I track the roads I have completed on an excel spreadsheet and transferring these from the Profile page of the completed walk, is a copy and paste operaton, which also lifts all the unecessary information listed alongside each road e.g “London Borough of Redbridge
10 Nodes
0.08 miles
ShowGo”
which I then have to manually delete for each and every road, and there are many duplicates also. Is there a clean and simple way I can import into my spreadsheet the list of roads I have completed. Cheers Peter
@aheadahat - have you tried using python to extract just what you want from your page? It would take a little bit of set up but then you could just run that whenever you want. I currently do that to pull some data for what I like to monitor (streets / rank / etc).
Thanks, Dean, I’ve not heard of python, but I’ll look into it.
Cheers
Peter
Looks a bit techie for me.
Yes, it is coding for sure
What are you doing in the spreadsheet?
The whole point of CityStrides existing is, largely, to remove the need for manually futzing with spreadsheets etc.

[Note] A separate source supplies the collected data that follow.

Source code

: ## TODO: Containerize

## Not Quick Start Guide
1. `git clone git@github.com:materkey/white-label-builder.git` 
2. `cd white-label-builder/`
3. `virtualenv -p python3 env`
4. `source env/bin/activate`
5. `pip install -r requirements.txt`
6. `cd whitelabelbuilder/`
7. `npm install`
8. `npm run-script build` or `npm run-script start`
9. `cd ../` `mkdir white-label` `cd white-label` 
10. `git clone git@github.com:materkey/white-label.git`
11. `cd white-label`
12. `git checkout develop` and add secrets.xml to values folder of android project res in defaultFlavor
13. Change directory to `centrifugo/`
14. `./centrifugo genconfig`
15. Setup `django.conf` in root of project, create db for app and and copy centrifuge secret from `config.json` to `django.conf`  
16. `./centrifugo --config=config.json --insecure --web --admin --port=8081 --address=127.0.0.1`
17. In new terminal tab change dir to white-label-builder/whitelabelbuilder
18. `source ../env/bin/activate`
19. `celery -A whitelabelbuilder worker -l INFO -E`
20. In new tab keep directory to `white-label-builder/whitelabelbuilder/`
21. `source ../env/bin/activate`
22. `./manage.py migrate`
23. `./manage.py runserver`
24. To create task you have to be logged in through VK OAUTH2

Hi @aheadahat, I’ve written some Python code to plan out my runs and part of it is to import all my (un)completed streets from CityStrides! If you want I can share the code such that it prints out all (un)completed streets. Let me know
I do that for you already … The default open tab in eevdriet is running Rotterdam, Zuid-Holland - CityStrides shows you your incomplete streets and the second tab in shows you all your complete streets
I’m so confused
Sorry for the confusion! I could have explained it better perhaps
What I meant was extracting those streets from the CityStrides tab to a text file to work with locally in Python, probably similar to what @dean.disimone mention they do for monitoring some statistics.
It’s sometimes more convenient to see thousand of streets in one Excel sheet, than on 286 pages in CS
Speaking of pagination - is there a way to see the full list of anything that is currently paginated or would that just stress the server too much, @JamesChevalier?
I get a kick out of conversations like this thread. Y’all are different than me. I think the only time I look at the list of streets is when I’m answering a question from someone in the community.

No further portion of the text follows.